* REQUIREMENT
Only one stretch of the data below is needed. Output the lines from the one with "lots of examples" up to and including the one with "Plotting in ggplot2", exactly as they stand.

* SOURCE DATA
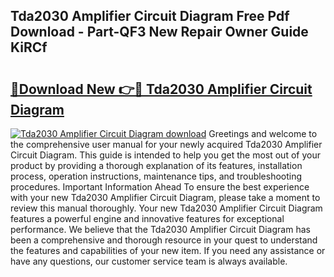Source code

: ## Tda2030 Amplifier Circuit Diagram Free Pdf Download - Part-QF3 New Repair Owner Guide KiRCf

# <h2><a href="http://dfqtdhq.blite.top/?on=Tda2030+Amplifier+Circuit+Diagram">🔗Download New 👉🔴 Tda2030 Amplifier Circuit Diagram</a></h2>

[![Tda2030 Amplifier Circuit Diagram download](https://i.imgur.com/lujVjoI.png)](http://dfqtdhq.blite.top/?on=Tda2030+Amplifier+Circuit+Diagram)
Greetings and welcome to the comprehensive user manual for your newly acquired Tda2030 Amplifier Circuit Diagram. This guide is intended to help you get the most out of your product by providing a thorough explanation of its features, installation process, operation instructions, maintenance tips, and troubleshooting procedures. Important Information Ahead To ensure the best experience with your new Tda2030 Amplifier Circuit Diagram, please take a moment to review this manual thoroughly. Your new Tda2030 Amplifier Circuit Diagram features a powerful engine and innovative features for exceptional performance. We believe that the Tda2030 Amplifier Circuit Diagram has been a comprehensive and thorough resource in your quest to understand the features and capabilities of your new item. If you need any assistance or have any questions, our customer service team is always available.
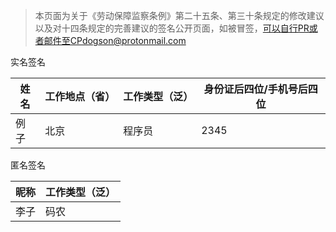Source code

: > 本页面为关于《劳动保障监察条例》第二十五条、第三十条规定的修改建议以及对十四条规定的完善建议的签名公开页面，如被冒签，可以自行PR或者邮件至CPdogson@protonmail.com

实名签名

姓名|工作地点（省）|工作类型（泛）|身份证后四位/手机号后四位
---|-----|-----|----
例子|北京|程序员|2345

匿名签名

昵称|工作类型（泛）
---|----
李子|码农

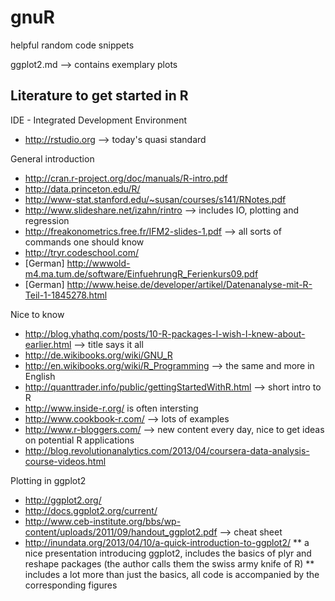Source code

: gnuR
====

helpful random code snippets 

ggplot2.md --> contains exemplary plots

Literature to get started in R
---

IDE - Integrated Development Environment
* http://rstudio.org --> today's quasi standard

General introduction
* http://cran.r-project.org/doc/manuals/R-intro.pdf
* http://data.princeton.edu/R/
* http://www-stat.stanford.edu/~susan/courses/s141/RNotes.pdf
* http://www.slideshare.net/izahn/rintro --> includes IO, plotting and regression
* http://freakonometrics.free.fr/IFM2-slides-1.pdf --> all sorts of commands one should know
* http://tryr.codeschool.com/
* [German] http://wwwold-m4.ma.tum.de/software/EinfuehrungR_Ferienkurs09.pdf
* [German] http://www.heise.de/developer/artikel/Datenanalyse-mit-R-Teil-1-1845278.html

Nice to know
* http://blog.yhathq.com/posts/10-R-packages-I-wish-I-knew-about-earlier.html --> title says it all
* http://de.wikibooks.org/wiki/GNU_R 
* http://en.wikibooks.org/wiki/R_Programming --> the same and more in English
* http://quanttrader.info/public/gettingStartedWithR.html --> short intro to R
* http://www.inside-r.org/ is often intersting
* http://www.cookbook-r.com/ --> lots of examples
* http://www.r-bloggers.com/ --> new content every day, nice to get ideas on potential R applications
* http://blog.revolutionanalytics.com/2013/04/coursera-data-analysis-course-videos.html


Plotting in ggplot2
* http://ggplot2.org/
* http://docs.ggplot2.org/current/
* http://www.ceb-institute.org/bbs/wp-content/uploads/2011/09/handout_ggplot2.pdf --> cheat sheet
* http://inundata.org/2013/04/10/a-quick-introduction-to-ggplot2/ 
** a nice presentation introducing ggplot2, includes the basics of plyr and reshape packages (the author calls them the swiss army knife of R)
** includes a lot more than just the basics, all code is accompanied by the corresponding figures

* ANSWER TO THE PROBLEM
* http://www.cookbook-r.com/ --> lots of examples
* http://www.r-bloggers.com/ --> new content every day, nice to get ideas on potential R applications
* http://blog.revolutionanalytics.com/2013/04/coursera-data-analysis-course-videos.html


Plotting in ggplot2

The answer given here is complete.